Mellow Key Takeaways
Mellow’s strategies vary in performance, with some more susceptible to realized losses from rebalancing than others. The performance of Mellow’s vaults is very transparently available, which makes them easier to evaluate than some competitors. It is worth noting that the performance self-reported by Mellow specifically includes the effect of impermanent losses, while other ALMs do not necessarily provide this information upfront. In terms of actual performance, Mellow’s BTC vaults are quite compelling. Even after controlling for price effects, the average yield recently hovers around 5% APY, which is fairly competitive for BTC opportunities. Also, their ETH-related vaults have done well recently despite having periods of negative returns historically. Mellow does not use external incentives so these yields are generated solely from Mellow’s liquidity management activity, which may make them more sustainable if external incentives decrease overall in the longer term.

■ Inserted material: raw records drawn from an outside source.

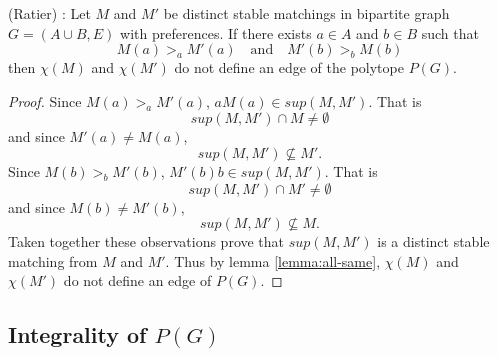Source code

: \begin{corollary}\label{cor:edge} (Ratier) \cite{ratier1996stable}:
Let $M$ and $M'$ be distinct stable matchings in bipartite graph $G=(A\cup B, E)$ with preferences. If there exists $a \in A$ and $b \in B$ such that
\begin{equation}\label{cond:nonedge}
M(a) >_a M'(a)  \quad\text{and}\quad M'(b) >_b M(b)
\end{equation}
then $\chi(M)$ and $\chi(M')$ do not define an edge of the polytope $P(G)$.
\end{corollary}
\begin{proof}
Since $M(a) >_a M'(a)$, $aM(a) \in sup(M,M')$. That is $$sup(M,M') \cap M \neq \emptyset$$ and since $M'(a) \neq M(a)$, 
$$sup(M,M') \not\subseteq M'.$$
Since $M(b) >_b M'(b)$, $M'(b)b \in sup(M,M')$. That is $$sup(M,M') \cap M' \neq \emptyset$$ and since $M(b) \neq M'(b)$,
$$sup(M,M') \not\subseteq M.$$
Taken together these observations prove that $sup(M,M')$ is a distinct stable matching from $M$ and $M'$. Thus by lemma \ref{lemma:all-same}, $\chi(M)$ and $\chi(M')$ do not define an edge of $P(G)$.  
\end{proof}
\subsection{Integrality of $P(G)$}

In conclusion, the ALM market available to prospective LPs is fairly diverse. Each ALM has its own area of focus and tailors its approach to a particular type of user experience. Arrakis focuses on low-risk stablecoin pairs, Gamma offers a wide range of options with strong external incentives, and Mellow specializes in ETH and BTC pools with more intricate strategies. The choice of ALM depends on the LP's risk tolerance, performance objectives, and the specific asset types they wish to participate in. Due to the significant variety in ALM design, reporting metrics, and performance, we look to provide a foundation for the Uniswap community to evaluate and classify different protocols. Though ALMs may become more standardized over time, the current market is much too varied for a single broad metric to capture all the relevant details. As a result, we took a more qualitative approach in this report than we do in most other research. Further work in simulating ALM returns could also help develop more standardized comparisons, as it would allow all protocols to be measured on the same APY scale. The role of external incentives and less public strategies in the ALM market are also areas that could be examined in follow-up research.